Harnessing Hallucinations - Guiding LLMs to Success

 

The Doors of Perceptrons

The Doors of Perceptrons

All Large Language Models hallucinate. In fact, all that LLMs do is hallucinate.

At times they do so in such accurate and profound ways that seem to convey sentience and stoke AGI fears.

At other times they go spectacularly wrong eliciting memes, spreading misinformation & making the case for better alignment.

As builders, working on top of existing LLM offerings, we should primarily concern ourselves with making LLMs hallucinate in useful and predictable ways.
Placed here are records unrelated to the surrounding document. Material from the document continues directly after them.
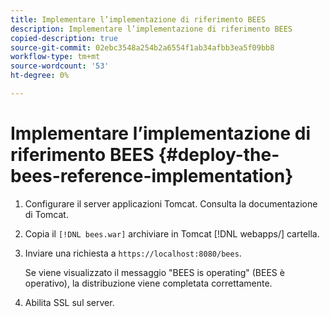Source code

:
 ```yaml
---
title: Implementare l’implementazione di riferimento BEES
description: Implementare l’implementazione di riferimento BEES
copied-description: true
source-git-commit: 02ebc3548a254b2a6554f1ab34afbb3ea5f09bb8
workflow-type: tm+mt
source-wordcount: '53'
ht-degree: 0%

---
```


# Implementare l’implementazione di riferimento BEES {#deploy-the-bees-reference-implementation}

1. Configurare il server applicazioni Tomcat. Consulta la documentazione di Tomcat.
1. Copia il `[!DNL bees.war]` archiviare in Tomcat [!DNL webapps/] cartella.
1. Inviare una richiesta a `https://localhost:8080/bees`.

   Se viene visualizzato il messaggio &quot;BEES is operating&quot; (BEES è operativo), la distribuzione viene completata correttamente.
1. Abilita SSL sul server.

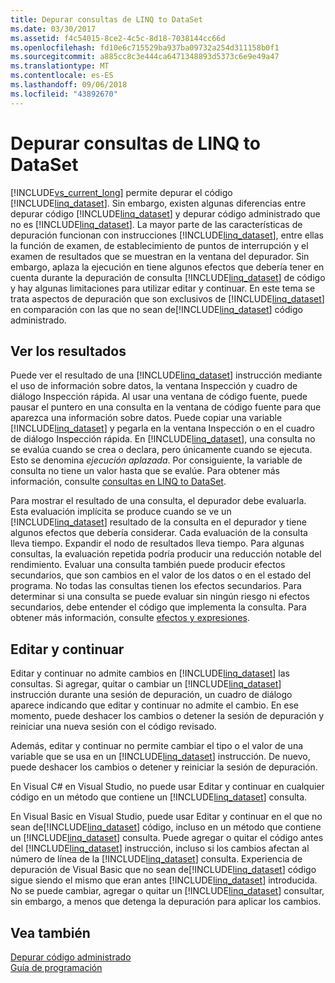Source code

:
 ```yaml
---
title: Depurar consultas de LINQ to DataSet
ms.date: 03/30/2017
ms.assetid: f4c54015-8ce2-4c5c-8d18-7038144cc66d
ms.openlocfilehash: fd10e6c715529ba937ba09732a254d311158b0f1
ms.sourcegitcommit: a885cc8c3e444ca6471348893d5373c6e9e49a47
ms.translationtype: MT
ms.contentlocale: es-ES
ms.lasthandoff: 09/06/2018
ms.locfileid: "43892670"
---
```

# <a name="debugging-linq-to-dataset-queries"></a>Depurar consultas de LINQ to DataSet
[!INCLUDE[vs_current_long](../../../../includes/vs-current-long-md.md)] permite depurar el código [!INCLUDE[linq_dataset](../../../../includes/linq-dataset-md.md)]. Sin embargo, existen algunas diferencias entre depurar código [!INCLUDE[linq_dataset](../../../../includes/linq-dataset-md.md)]  y depurar código administrado que no es [!INCLUDE[linq_dataset](../../../../includes/linq-dataset-md.md)]. La mayor parte de las características de depuración funcionan con instrucciones [!INCLUDE[linq_dataset](../../../../includes/linq-dataset-md.md)], entre ellas la función de examen, de establecimiento de puntos de interrupción y el examen de resultados que se muestran en la ventana del depurador. Sin embargo, aplaza la ejecución en tiene algunos efectos que debería tener en cuenta durante la depuración de consulta [!INCLUDE[linq_dataset](../../../../includes/linq-dataset-md.md)] de código y hay algunas limitaciones para utilizar editar y continuar. En este tema se trata aspectos de depuración que son exclusivos de [!INCLUDE[linq_dataset](../../../../includes/linq-dataset-md.md)] en comparación con las que no sean de[!INCLUDE[linq_dataset](../../../../includes/linq-dataset-md.md)] código administrado.  
  
## <a name="viewing-results"></a>Ver los resultados  
 Puede ver el resultado de una [!INCLUDE[linq_dataset](../../../../includes/linq-dataset-md.md)] instrucción mediante el uso de información sobre datos, la ventana Inspección y cuadro de diálogo Inspección rápida. Al usar una ventana de código fuente, puede pausar el puntero en una consulta en la ventana de código fuente para que aparezca una información sobre datos. Puede copiar una variable [!INCLUDE[linq_dataset](../../../../includes/linq-dataset-md.md)] y pegarla en la ventana Inspección o en el cuadro de diálogo Inspección rápida. En [!INCLUDE[linq_dataset](../../../../includes/linq-dataset-md.md)], una consulta no se evalúa cuando se crea o declara, pero únicamente cuando se ejecuta. Esto se denomina *ejecución aplazada*. Por consiguiente, la variable de consulta no tiene un valor hasta que se evalúe. Para obtener más información, consulte [consultas en LINQ to DataSet](../../../../docs/framework/data/adonet/queries-in-linq-to-dataset.md).  
  
 Para mostrar el resultado de una consulta, el depurador debe evaluarla. Esta evaluación implícita se produce cuando se ve un [!INCLUDE[linq_dataset](../../../../includes/linq-dataset-md.md)] resultado de la consulta en el depurador y tiene algunos efectos que debería considerar. Cada evaluación de la consulta lleva tiempo. Expandir el nodo de resultados lleva tiempo. Para algunas consultas, la evaluación repetida podría producir una reducción notable del rendimiento. Evaluar una consulta también puede producir efectos secundarios, que son cambios en el valor de los datos o en el estado del programa. No todas las consultas tienen los efectos secundarios. Para determinar si una consulta se puede evaluar sin ningún riesgo ni efectos secundarios, debe entender el código que implementa la consulta. Para obtener más información, consulte [efectos y expresiones](https://msdn.microsoft.com/library/e1f8a6ea-9e19-481d-b6bd-df120ad3bf4e).  
  
## <a name="edit-and-continue"></a>Editar y continuar  
 Editar y continuar no admite cambios en [!INCLUDE[linq_dataset](../../../../includes/linq-dataset-md.md)] las consultas. Si agregar, quitar o cambiar un [!INCLUDE[linq_dataset](../../../../includes/linq-dataset-md.md)] instrucción durante una sesión de depuración, un cuadro de diálogo aparece indicando que editar y continuar no admite el cambio. En ese momento, puede deshacer los cambios o detener la sesión de depuración y reiniciar una nueva sesión con el código revisado.  
  
 Además, editar y continuar no permite cambiar el tipo o el valor de una variable que se usa en un [!INCLUDE[linq_dataset](../../../../includes/linq-dataset-md.md)] instrucción. De nuevo, puede deshacer los cambios o detener y reiniciar la sesión de depuración.  
  
 En Visual C# en Visual Studio, no puede usar Editar y continuar en cualquier código en un método que contiene un [!INCLUDE[linq_dataset](../../../../includes/linq-dataset-md.md)] consulta.  
  
 En Visual Basic en Visual Studio, puede usar Editar y continuar en el que no sean de[!INCLUDE[linq_dataset](../../../../includes/linq-dataset-md.md)] código, incluso en un método que contiene un [!INCLUDE[linq_dataset](../../../../includes/linq-dataset-md.md)] consulta. Puede agregar o quitar el código antes del [!INCLUDE[linq_dataset](../../../../includes/linq-dataset-md.md)] instrucción, incluso si los cambios afectan al número de línea de la [!INCLUDE[linq_dataset](../../../../includes/linq-dataset-md.md)] consulta. Experiencia de depuración de Visual Basic que no sean de[!INCLUDE[linq_dataset](../../../../includes/linq-dataset-md.md)] código sigue siendo el mismo que eran antes [!INCLUDE[linq_dataset](../../../../includes/linq-dataset-md.md)] introducida. No se puede cambiar, agregar o quitar un [!INCLUDE[linq_dataset](../../../../includes/linq-dataset-md.md)] consultar, sin embargo, a menos que detenga la depuración para aplicar los cambios.  
  
## <a name="see-also"></a>Vea también  
 [Depurar código administrado](/visualstudio/debugger/debugging-managed-code)  
 [Guía de programación](../../../../docs/framework/data/adonet/programming-guide-linq-to-dataset.md)
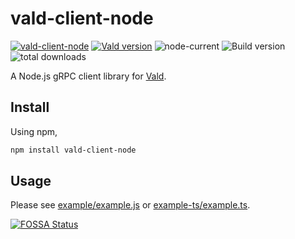# vald-client-node

[![vald-client-node](https://img.shields.io/npm/v/vald-client-node/latest?logo=npm&style=flat-square)](https://www.npmjs.com/package/vald-client-node)
[![Vald version](https://img.shields.io/github/release/vdaas/vald.svg?style=flat-square)](https://github.com/vdaas/vald/releases/latest)
![node-current](https://img.shields.io/node/v/vald-client-node)
![Build version](https://img.shields.io/badge/build_version-v22-green)
![total downloads](https://img.shields.io/npm/dt/vald-client-node)


A Node.js gRPC client library for [Vald](https://github.com/vdaas/vald).

## Install

Using npm,

```sh
npm install vald-client-node
```

## Usage

Please see [example/example.js](example/example.js) or [example-ts/example.ts](example-ts/example.ts).

[![FOSSA Status](https://app.fossa.com/api/projects/custom%2B21465%2Fvald-client-node.svg?type=large)](https://app.fossa.com/projects/custom%2B21465%2Fvald-client-node?ref=badge_large)
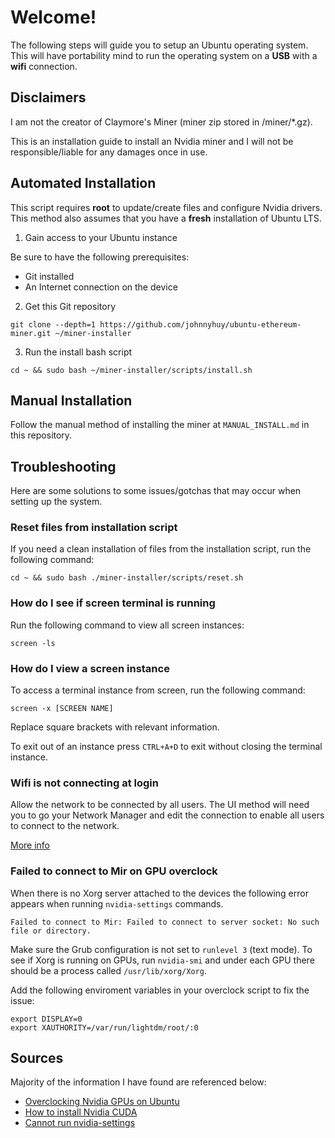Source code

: # Welcome!
The following steps will guide you to setup an Ubuntu operating system. This will have portability mind to run the operating system on a **USB** with a **wifi** connection.

## Disclaimers

I am not the creator of Claymore's Miner (miner zip stored in /miner/*.gz).

This is an installation guide to install an Nvidia miner and I will not be responsible/liable for any damages once in use.

## Automated Installation

This script requires **root** to update/create files and configure Nvidia drivers. This method also assumes that you have a **fresh** installation of Ubuntu LTS.

1. Gain access to your Ubuntu instance

Be sure to have the following prerequisites:

- Git installed
- An Internet connection on the device

2. Get this Git repository

```
git clone --depth=1 https://github.com/johnnyhuy/ubuntu-ethereum-miner.git ~/miner-installer
```

3. Run the install bash script

```
cd ~ && sudo bash ~/miner-installer/scripts/install.sh
```

## Manual Installation

Follow the manual method of installing the miner at `MANUAL_INSTALL.md` in this repository.

## Troubleshooting

Here are some solutions to some issues/gotchas that may occur when setting up the system.

### Reset files from installation script

If you need a clean installation of files from the installation script, run the following command:

```shell
cd ~ && sudo bash ./miner-installer/scripts/reset.sh
```

### How do I see if screen terminal is running

Run the following command to view all screen instances:

```shell
screen -ls
```

### How do I view a screen instance

To access a terminal instance from screen, run the following command:

```shell
screen -x [SCREEN NAME]
```

Replace square brackets with relevant information.

To exit out of an instance press `CTRL+A+D` to exit without closing the terminal instance.

### Wifi is not connecting at login

Allow the network to be connected by all users. The UI method will need you to go your Network Manager and edit the connection to enable all users to connect to the network.

[More info](https://askubuntu.com/questions/16376/connect-to-network-before-user-login)

### Failed to connect to Mir on GPU overclock

When there is no Xorg server attached to the devices the following error appears when running `nvidia-settings` commands.

```shell
Failed to connect to Mir: Failed to connect to server socket: No such file or directory.
```

Make sure the Grub configuration is not set to `runlevel 3` (text mode). To see if Xorg is running on GPUs, run `nvidia-smi` and under each GPU there should be a process called `/usr/lib/xorg/Xorg`.

Add the following enviroment variables in your overclock script to fix the issue:

```shell
export DISPLAY=0
export XAUTHORITY=/var/run/lightdm/root/:0
```

## Sources

Majority of the information I have found are referenced below:

- [Overclocking Nvidia GPUs on Ubuntu](https://noobminer.xyz/overclocking-multiple-nvidia-graphics-card-linux/)
- [How to install Nvidia CUDA](https://askubuntu.com/questions/799184/how-can-i-install-cuda-on-ubuntu-16-04)
- [Cannot run nvidia-settings](https://askubuntu.com/questions/925368/cannot-run-nvidia-settings/937204)
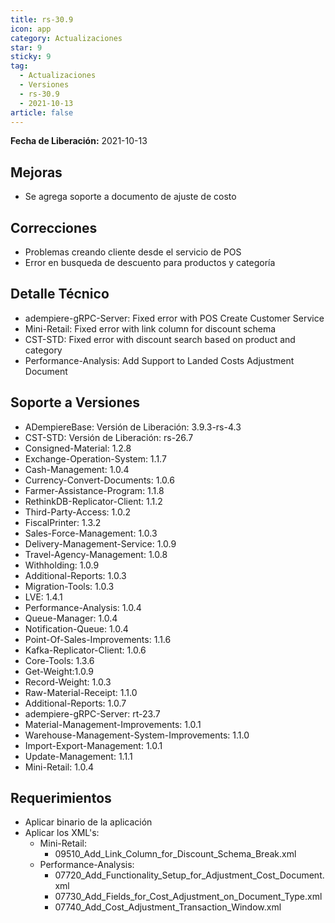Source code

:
 ```yaml
---
title: rs-30.9
icon: app
category: Actualizaciones
star: 9
sticky: 9
tag:
  - Actualizaciones
  - Versiones
  - rs-30.9
  - 2021-10-13
article: false
---
```


**Fecha de Liberación:** 2021-10-13

## Mejoras

- Se agrega soporte a documento de ajuste de costo

## Correcciones

- Problemas creando cliente desde el servicio de POS
- Error en busqueda de descuento para productos y categoría

## Detalle Técnico

- adempiere-gRPC-Server: Fixed error with POS Create Customer Service
- Mini-Retail: Fixed error with link column for discount schema
- CST-STD: Fixed error with discount search based on product and category
- Performance-Analysis: Add Support to Landed Costs Adjustment Document

## Soporte a Versiones

- ADempiereBase: Versión de Liberación: 3.9.3-rs-4.3
- CST-STD: Versión de Liberación: rs-26.7
- Consigned-Material: 1.2.8
- Exchange-Operation-System: 1.1.7
- Cash-Management: 1.0.4
- Currency-Convert-Documents: 1.0.6
- Farmer-Assistance-Program: 1.1.8
- RethinkDB-Replicator-Client: 1.1.2
- Third-Party-Access: 1.0.2
- FiscalPrinter: 1.3.2
- Sales-Force-Management: 1.0.3
- Delivery-Management-Service: 1.0.9
- Travel-Agency-Management: 1.0.8
- Withholding: 1.0.9
- Additional-Reports: 1.0.3
- Migration-Tools: 1.0.3
- LVE: 1.4.1
- Performance-Analysis: 1.0.4
- Queue-Manager: 1.0.4
- Notification-Queue: 1.0.4
- Point-Of-Sales-Improvements: 1.1.6
- Kafka-Replicator-Client: 1.0.6
- Core-Tools: 1.3.6
- Get-Weight:1.0.9
- Record-Weight: 1.0.3
- Raw-Material-Receipt: 1.1.0
- Additional-Reports: 1.0.7
- adempiere-gRPC-Server: rt-23.7
- Material-Management-Improvements: 1.0.1
- Warehouse-Management-System-Improvements: 1.1.0
- Import-Export-Management: 1.0.1
- Update-Management: 1.1.1
- Mini-Retail: 1.0.4

## Requerimientos

- Aplicar binario de la aplicación
- Aplicar los XML's:
  - Mini-Retail:
    - 09510_Add_Link_Column_for_Discount_Schema_Break.xml
  - Performance-Analysis:
    - 07720_Add_Functionality_Setup_for_Adjustment_Cost_Document.xml
    - 07730_Add_Fields_for_Cost_Adjustment_on_Document_Type.xml
    - 07740_Add_Cost_Adjustment_Transaction_Window.xml
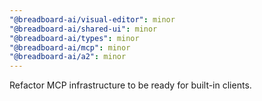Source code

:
 ```yaml
---
"@breadboard-ai/visual-editor": minor
"@breadboard-ai/shared-ui": minor
"@breadboard-ai/types": minor
"@breadboard-ai/mcp": minor
"@breadboard-ai/a2": minor
---
```


Refactor MCP infrastructure to be ready for built-in clients.
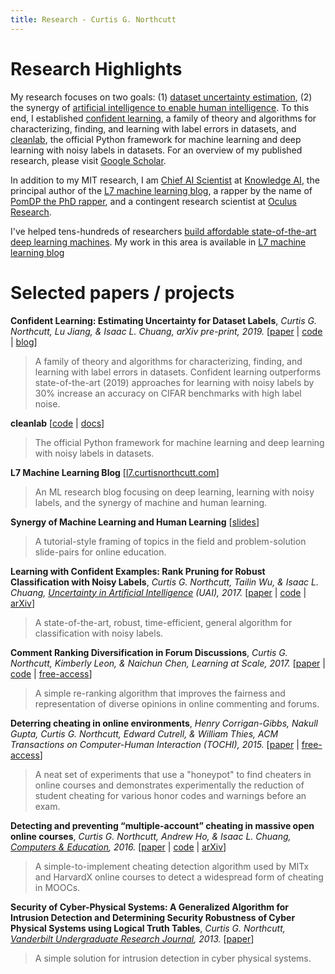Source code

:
 ```yaml
---
title: Research - Curtis G. Northcutt
---
```


# Research Highlights

My research focuses on two goals: (1) [dataset uncertainty estimation](https://l7.curtisnorthcutt.com/confident-learning), (2) the synergy of [artificial intelligence to enable human intelligence](https://arxiv.org/abs/1508.05699). To this end, I established [confident learning](https://l7.curtisnorthcutt.com/confident-learning), a family of theory and algorithms for characterizing, finding, and learning with label errors in datasets, and [cleanlab](https://github.com/cgnorthcutt/cleanlab), the official Python framework for machine learning and deep learning with noisy labels in datasets.
For an overview of my published research, please visit [Google Scholar](https://scholar.google.com/citations?user=awRyuUYAAAAJ&hl).

In addition to my MIT research, I am [Chief AI Scientist](https://www.anoto.com/anoto-announces-the-establishment-of-kait-solutions-inc-a-us-subsidiary-for-its-education-software/) at [Knowledge AI](https://kaitsolutions.com/), the principal author of the [L7 machine learning blog](https://l7.curtisnorthcutt.com/), a rapper by the name of [PomDP the PhD rapper](https://www.phdrapper.com/), and a contingent research scientist at [Oculus Research](https://www.oculus.com/research/?locale=en_US). 

I've helped tens-hundreds of researchers [build affordable state-of-the-art deep learning machines](https://l7.curtisnorthcutt.com/the-best-4-gpu-deep-learning-rig). My work in this area is available in [L7 machine learning blog](https://l7.curtisnorthcutt.com/tag/build-gpu-rig/)


# Selected papers / projects


**Confident Learning: Estimating Uncertainty for Dataset Labels**, *Curtis G. Northcutt, Lu Jiang, & Isaac L. Chuang, arXiv pre-print, 2019.* [[paper](https://arxiv.org/abs/1911.00068) | [code](https://github.com/cgnorthcutt/cleanlab) | [blog](https://l7.curtisnorthcutt.com/confident-learning)]
> A family of theory and algorithms for characterizing, finding, and learning with label errors in datasets. Confident learning outperforms state-of-the-art (2019) approaches for learning with noisy labels by 30% increase an accuracy on CIFAR benchmarks with high label noise.

**cleanlab** [[code](https://github.com/cgnorthcutt/cleanlab) | [docs](https://l7.curtisnorthcutt.com/cleanlab-python-package)]
> The official Python framework for machine learning and deep learning with noisy labels in datasets.

**L7 Machine Learning Blog** [[l7.curtisnorthcutt.com](https://l7.curtisnorthcutt.com/)]
> An ML research blog focusing on deep learning, learning with noisy labels, and the synergy of machine and human learning.

**Synergy of Machine Learning and Human Learning** [[slides](/resources/pdf/northcutt_mit_2017_ai_in_online_education.pdf)]
> A tutorial-style framing of topics in the field and problem-solution slide-pairs for online education.

**Learning with Confident Examples: Rank Pruning for Robust Classification with Noisy Labels**, *Curtis G. Northcutt, Tailin Wu, & Isaac L. Chuang, [Uncertainty in Artificial Intelligence](http://auai.org/uai2017/proceedings/papers/35.pdf) (UAI), 2017.* [[paper](/resources/pdf/northcutt_2017_rankpruning.pdf) | [code](https://github.com/cgnorthcutt/rankpruning) | [arXiv](https://l7.curtisnorthcutt.com/confident-learning)]
> A state-of-the-art, robust, time-efficient, general algorithm for classification with noisy labels.

**Comment Ranking Diversification in Forum Discussions**, *Curtis G. Northcutt, Kimberly Leon,	& Naichun Chen, Learning at Scale, 2017.*  [[paper](https://dl.acm.org/citation.cfm?id=3051457.3054016) | [code](https://github.com/cgnorthcutt/forum-diversification) | [free-access](/resources/pdf/northcutt_2017_diversification.pdf)]
> A simple re-ranking algorithm that improves the fairness and representation of diverse opinions in online commenting and forums.

**Deterring cheating in online environments**, *Henry Corrigan-Gibbs, Nakull Gupta, Curtis G. Northcutt, Edward Cutrell, & William Thies, ACM Transactions on Computer-Human Interaction (TOCHI), 2015.* [[paper](https://dl.acm.org/citation.cfm?id=2810239) | [free-access](http://cutrell.org/papers/corrigan-gibbs-2015-TOCHI-DeterringCheatingOnline.pdf)]
> A neat set of experiments that use a "honeypot" to find cheaters in online courses and demonstrates experimentally the reduction of student cheating for various honor codes and warnings before an exam.

**Detecting and preventing “multiple-account” cheating in massive open online courses**, *Curtis G. Northcutt, Andrew Ho, & Isaac L. Chuang, [Computers & Education](http://www.sciencedirect.com/science/article/pii/S0360131516300896), 2016.* [[paper](/resources/pdf/northcutt_2016_cameo.pdf) | [code](https://github.com/CGNx/edx2bigquery/blob/master/edx2bigquery/make_problem_analysis.py#L1628) | [arXiv](https://arxiv.org/abs/1508.05699)]
> A simple-to-implement cheating detection algorithm used by MITx and HarvardX online courses to detect a widespread form of cheating in MOOCs.

**Security of Cyber-Physical Systems: A Generalized Algorithm for Intrusion Detection and Determining Security Robustness of Cyber Physical Systems using Logical Truth Tables**, *Curtis G. Northcutt, [Vanderbilt Undergraduate Research Journal](https://ejournals.library.vanderbilt.edu/index.php/vurj/article/view/3765), 2013.* [[paper](https://ejournals.library.vanderbilt.edu/index.php/vurj/article/view/3765)]
> A simple solution for intrusion detection in cyber physical systems.

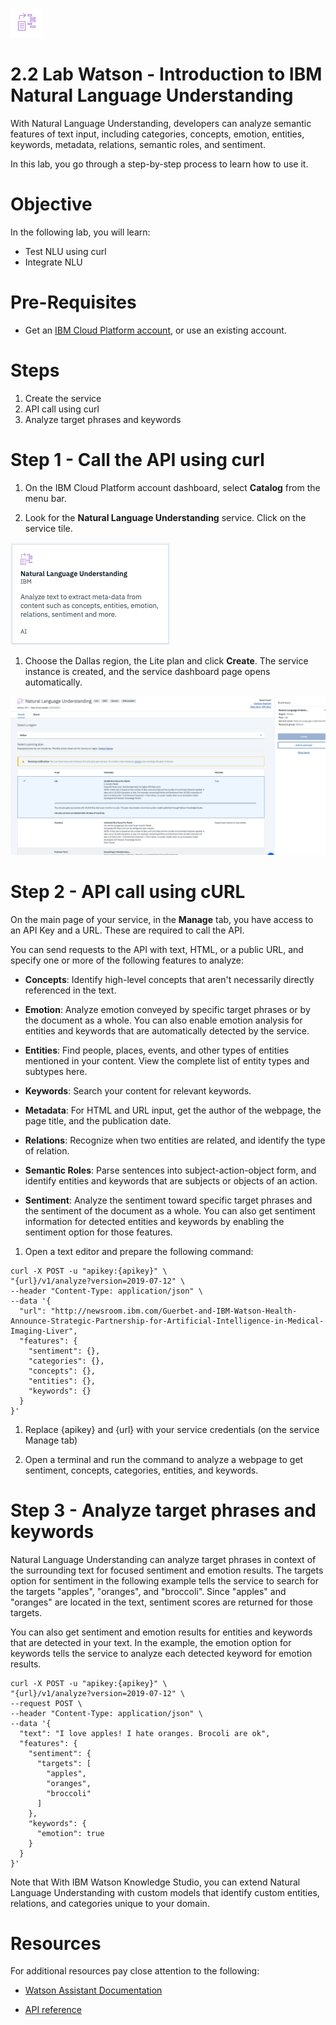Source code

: ![](./images/icon.png)

# 2.2 Lab Watson - Introduction to IBM Natural Language Understanding

With Natural Language Understanding, developers can analyze semantic features of text input, including categories, concepts, emotion, entities, keywords, metadata, relations, semantic roles, and sentiment.


In this lab, you go through a step-by-step process to learn how to use it.


# Objective

In the following lab, you will learn:


+ Test NLU using curl
+ Integrate NLU


# Pre-Requisites

+ Get an [IBM Cloud Platform account](https://console.bluemix.net/registration/), or use an existing account.


# Steps

1. Create the service
2. API call using curl
3. Analyze target phrases and keywords



# Step 1 - Call the API using curl

1. On the IBM Cloud Platform account dashboard, select **Catalog** from the menu bar.

1. Look for the **Natural Language Understanding** service. Click on the service tile.

  ![](./images/service.png)

1. Choose the Dallas region, the Lite plan and click **Create**. The service instance is created, and the service dashboard page opens automatically.

  ![](./images/service-creation.png)



# Step 2 - API call using cURL

On the main page of your service, in the **Manage** tab, you have access to an API Key and a URL. These are required to call the API.

You can send requests to the API with text, HTML, or a public URL, and specify one or more of the following features to analyze:

  - **Concepts**:
Identify high-level concepts that aren't necessarily directly referenced in the text.

  - **Emotion**:
Analyze emotion conveyed by specific target phrases or by the document as a whole. You can also enable emotion analysis for entities and keywords that are automatically detected by the service.

  - **Entities**:
Find people, places, events, and other types of entities mentioned in your content. View the complete list of entity types and subtypes here.

  - **Keywords**:
Search your content for relevant keywords.

  - **Metadata**:
For HTML and URL input, get the author of the webpage, the page title, and the publication date.

  - **Relations**:
Recognize when two entities are related, and identify the type of relation.

  - **Semantic Roles**:
Parse sentences into subject-action-object form, and identify entities and keywords that are subjects or objects of an action.

  - **Sentiment**:
Analyze the sentiment toward specific target phrases and the sentiment of the document as a whole. You can also get sentiment information for detected entities and keywords by enabling the sentiment option for those features.


1.  Open a text editor and prepare the following command:

  ```
  curl -X POST -u "apikey:{apikey}" \
  "{url}/v1/analyze?version=2019-07-12" \
  --header "Content-Type: application/json" \
  --data '{
    "url": "http://newsroom.ibm.com/Guerbet-and-IBM-Watson-Health-Announce-Strategic-Partnership-for-Artificial-Intelligence-in-Medical-Imaging-Liver",
    "features": {
      "sentiment": {},
      "categories": {},
      "concepts": {},
      "entities": {},
      "keywords": {}
    }
  }'

  ```

1. Replace {apikey} and {url} with your service credentials (on the service Manage tab)

1. Open a terminal and run the command to analyze a webpage to get sentiment, concepts, categories, entities, and keywords.


# Step 3 - Analyze target phrases and keywords

Natural Language Understanding can analyze target phrases in context of the surrounding text for focused sentiment and emotion results. The targets option for sentiment in the following example tells the service to search for the targets "apples", "oranges", and "broccoli". Since "apples" and "oranges" are located in the text, sentiment scores are returned for those targets.

You can also get sentiment and emotion results for entities and keywords that are detected in your text. In the example, the emotion option for keywords tells the service to analyze each detected keyword for emotion results.

```
curl -X POST -u "apikey:{apikey}" \
"{url}/v1/analyze?version=2019-07-12" \
--request POST \
--header "Content-Type: application/json" \
--data '{
  "text": "I love apples! I hate oranges. Brocoli are ok",
  "features": {
    "sentiment": {
      "targets": [
        "apples",
        "oranges",
        "broccoli"
      ]
    },
    "keywords": {
      "emotion": true
    }
  }
}'

```

Note that With IBM Watson Knowledge Studio, you can extend Natural Language Understanding with custom models that identify custom entities, relations, and categories unique to your domain.

# Resources

For additional resources pay close attention to the following:

- [Watson Assistant Documentation](https://console.bluemix.net/docs/services/assistant/getting-started.html#getting-started)

- [API reference](https://cloud.ibm.com/apidocs/natural-language-understanding/natural-language-understanding?_ga=2.150567798.1595110995.1575383823-679962596.1538488997&cm_mc_uid=66302025876115544728192&cm_mc_sid_50200000=22044011575383822411&cm_mc_sid_52640000=51483141575383822413)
Fine Tuning vs Prompt Engineering

Given a pre-trained model & a certain baseline performance on a task, we can choose to do a few things:

  1. Train the model further i.e Fine Tuning
  2. Freeze the model and work on better inputs i.e Prompt Engineering
  3. Something in between

Of the three approaches, the image generation world has clearly chosen #2 and we’ve been witness to fascinating inputs such as the one used to create the mushroom above:

Surreal giant mushroom on top of a hill, detailed, path up the hill, Paper art, paper quilling, paper illustration, Pointillism, Magical, Fantasy, Sunset, vast landscape, Nathan Walsch, hyperdetailed, hdr, beautiful lighting, volumetric lighting, fantasy, otherworldly, An Jung-hwan, 8k, concept art, illustration

When it comes to language models while large purpose-built products might choose to fine-tune, MVPs for new and emerging use cases might be better off using prompt engineering to guide hallucinations. Beyond early jailbreaks such as DAN and Sydney, text generation prompts haven’t gained quite the same popularity as image prompts but I expect to see this changing over the coming weeks.

The Token Size Problem

The path to useful hallucinations presents us with yet another challenge. The most recent version of GPT supports a maximum of 4097 tokens or about 3000 words worth of prompts.
There are many use cases which will need to work with a larger corpus of data. For example:

  • A book review app that is looking to read an entire book to write reviews
  • A source material look up or citation application
  • An emulator chatbot which can answer questions such as “What do the scriptures tell us about X”
  • An eDiscovery tool using LLMs

The prevailing set of ideas to deal with this problem all start with breaking down source material into smaller chunks and then:

  1. Dripfeeding Microdoses - Iteratively supplying consecutive chunks of source material along with “a story so far” summary generated in the previous iteration. This is expensive, time consuming & suffers from recency biases.
  2. Detoxified Dosage - Using a “traditional” NLP approach such as word-embeddings or simple key word match even to supply only task specific chunks to the LLM for processing.
  3. Hallucinate to Detoxify - HyDE takes a different approach to detoxification
    • Step 1: Elicit a response from the LLM without localized context
    • Step 2: Use the faux response to discover relevant source material
    • Step 3: Feed relevant source material to regenerate response This approach is not without its shortcomings but it is without a doubt frightfully clever.
      A Cunning Plan

The way ahead

It is quite possible that one day we might engineer a model that is so large, efficient and well-read that prompt engineering is a thing of the past and we might not have to worry about token sizes.
But until that day it seems that we will continue to rely on human ingenuity & artisanship to build functionally useful & reliable applications on top of LLMs.